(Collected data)
= Beginning of Section =

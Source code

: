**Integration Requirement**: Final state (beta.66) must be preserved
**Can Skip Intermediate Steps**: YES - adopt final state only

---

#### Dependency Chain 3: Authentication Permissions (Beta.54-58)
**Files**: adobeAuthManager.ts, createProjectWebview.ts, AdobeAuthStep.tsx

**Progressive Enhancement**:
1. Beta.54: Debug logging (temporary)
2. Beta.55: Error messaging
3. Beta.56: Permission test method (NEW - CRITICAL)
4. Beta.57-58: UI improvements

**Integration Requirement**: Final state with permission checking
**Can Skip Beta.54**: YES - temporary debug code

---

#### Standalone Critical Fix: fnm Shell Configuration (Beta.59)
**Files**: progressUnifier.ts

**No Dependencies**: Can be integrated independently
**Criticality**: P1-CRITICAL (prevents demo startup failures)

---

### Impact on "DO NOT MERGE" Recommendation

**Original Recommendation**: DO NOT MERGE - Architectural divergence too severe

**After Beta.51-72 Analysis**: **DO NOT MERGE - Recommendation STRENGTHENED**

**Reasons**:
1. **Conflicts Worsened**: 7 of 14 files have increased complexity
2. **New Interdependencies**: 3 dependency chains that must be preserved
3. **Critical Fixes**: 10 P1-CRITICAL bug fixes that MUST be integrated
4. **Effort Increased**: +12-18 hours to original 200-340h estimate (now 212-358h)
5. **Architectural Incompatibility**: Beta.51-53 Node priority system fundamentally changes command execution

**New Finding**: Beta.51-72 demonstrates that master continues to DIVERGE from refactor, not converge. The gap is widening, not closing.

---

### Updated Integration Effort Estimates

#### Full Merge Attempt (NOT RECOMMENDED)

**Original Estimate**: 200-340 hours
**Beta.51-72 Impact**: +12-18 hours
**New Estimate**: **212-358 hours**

= End of Section =

#### Prompt
Print exactly the stretch of lines beginning with the one that holds "- Recommendation STRENGTHENED**" and ending at the last line above.

#### Response
**After Beta.51-72 Analysis**: **DO NOT MERGE - Recommendation STRENGTHENED**

**Reasons**:
1. **Conflicts Worsened**: 7 of 14 files have increased complexity
2. **New Interdependencies**: 3 dependency chains that must be preserved
3. **Critical Fixes**: 10 P1-CRITICAL bug fixes that MUST be integrated
4. **Effort Increased**: +12-18 hours to original 200-340h estimate (now 212-358h)
5. **Architectural Incompatibility**: Beta.51-53 Node priority system fundamentally changes command execution

**New Finding**: Beta.51-72 demonstrates that master continues to DIVERGE from refactor, not converge. The gap is widening, not closing.

---

### Updated Integration Effort Estimates

#### Full Merge Attempt (NOT RECOMMENDED)

**Original Estimate**: 200-340 hours
**Beta.51-72 Impact**: +12-18 hours
**New Estimate**: **212-358 hours**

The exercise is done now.